Source records:
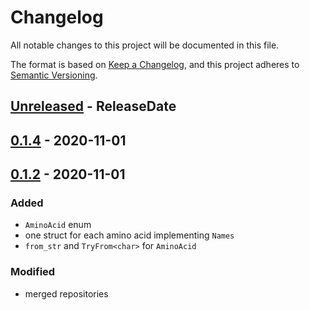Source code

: # Changelog
All notable changes to this project will be documented in this file.

The format is based on [Keep a Changelog](https://keepachangelog.com/en/1.0.0/),
and this project adheres to [Semantic Versioning](https://semver.org/spec/v2.0.0.html).


<!-- next-header -->

## [Unreleased] - ReleaseDate

## [0.1.4] - 2020-11-01

## [0.1.2] - 2020-11-01

### Added

- `AminoAcid` enum
- one struct for each amino acid implementing `Names`
- `from_str` and `TryFrom<char>` for `AminoAcid`


### Modified

- merged repositories

<!-- next-url -->
[Unreleased]: https://github.com/jeanmanguy/rust-amino-acids/compare/aa-name-v0.1.4...HEAD
[0.1.4]: https://github.com/jeanmanguy/rust-amino-acids/compare/aa-name-v0.1.2...aa-name-v0.1.4
[0.1.2]: https://github.com/jeanmanguy/amino-acids/releases/tag/aa-name-v0.1.2
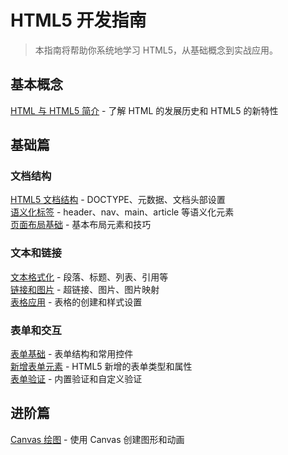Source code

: 

# HTML5 开发指南

> 本指南将帮助你系统地学习 HTML5，从基础概念到实战应用。

## 基本概念
[HTML 与 HTML5 简介](./Basic_Concepts/Introduction.md) - 了解 HTML 的发展历史和 HTML5 的新特性

## 基础篇
### 文档结构
[HTML5 文档结构](./Basis/1.structure/1.1.md) - DOCTYPE、元数据、文档头部设置  
[语义化标签](./Basis/1.structure/1.2.md) - header、nav、main、article 等语义化元素  
[页面布局基础](./Basis/1.structure/1.3.md) - 基本布局元素和技巧

### 文本和链接
[文本格式化](./Basis/2.test/1.1.md) - 段落、标题、列表、引用等  
[链接和图片](./Basis/2.test/1.2.md) - 超链接、图片、图片映射  
[表格应用](./Basis/2.test/1.3.md) - 表格的创建和样式设置

### 表单和交互
[表单基础](./Basis/3.form/1.1.md) - 表单结构和常用控件  
[新增表单元素](./Basis/3.form/1.2.md) - HTML5 新增的表单类型和属性  
[表单验证](./Basis/3.form/1.3.md) - 内置验证和自定义验证

## 进阶篇
[Canvas 绘图](./Advanced/draw/1.1.md) - 使用 Canvas 创建图形和动画

<!-- 
后续章节待补充:
- HTML5 多媒体
- Web Storage
- 地理定位
- 响应式布局实践
- HTML5 游戏开发
- WebApp 开发
- 性能优化技巧
-->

### What you will do
Retype the records above exactly, leaving every picture out of your copy.

### Answer for the task
Source code

: # Changelog
All notable changes to this project will be documented in this file.

The format is based on [Keep a Changelog](https://keepachangelog.com/en/1.0.0/),
and this project adheres to [Semantic Versioning](https://semver.org/spec/v2.0.0.html).


<!-- next-header -->

## [Unreleased] - ReleaseDate

## [0.1.4] - 2020-11-01

## [0.1.2] - 2020-11-01

### Added

- `AminoAcid` enum
- one struct for each amino acid implementing `Names`
- `from_str` and `TryFrom<char>` for `AminoAcid`


### Modified

- merged repositories

<!-- next-url -->
[Unreleased]: https://github.com/jeanmanguy/rust-amino-acids/compare/aa-name-v0.1.4...HEAD
[0.1.4]: https://github.com/jeanmanguy/rust-amino-acids/compare/aa-name-v0.1.2...aa-name-v0.1.4
[0.1.2]: https://github.com/jeanmanguy/amino-acids/releases/tag/aa-name-v0.1.2
Source code

: 

# HTML5 开发指南

> 本指南将帮助你系统地学习 HTML5，从基础概念到实战应用。

## 基本概念
[HTML 与 HTML5 简介](./Basic_Concepts/Introduction.md) - 了解 HTML 的发展历史和 HTML5 的新特性

## 基础篇
### 文档结构
[HTML5 文档结构](./Basis/1.structure/1.1.md) - DOCTYPE、元数据、文档头部设置  
[语义化标签](./Basis/1.structure/1.2.md) - header、nav、main、article 等语义化元素  
[页面布局基础](./Basis/1.structure/1.3.md) - 基本布局元素和技巧

### 文本和链接
[文本格式化](./Basis/2.test/1.1.md) - 段落、标题、列表、引用等  
[链接和图片](./Basis/2.test/1.2.md) - 超链接、图片、图片映射  
[表格应用](./Basis/2.test/1.3.md) - 表格的创建和样式设置

### 表单和交互
[表单基础](./Basis/3.form/1.1.md) - 表单结构和常用控件  
[新增表单元素](./Basis/3.form/1.2.md) - HTML5 新增的表单类型和属性  
[表单验证](./Basis/3.form/1.3.md) - 内置验证和自定义验证

## 进阶篇
[Canvas 绘图](./Advanced/draw/1.1.md) - 使用 Canvas 创建图形和动画

<!-- 
后续章节待补充:
- HTML5 多媒体
- Web Storage
- 地理定位
- 响应式布局实践
- HTML5 游戏开发
- WebApp 开发
- 性能优化技巧
-->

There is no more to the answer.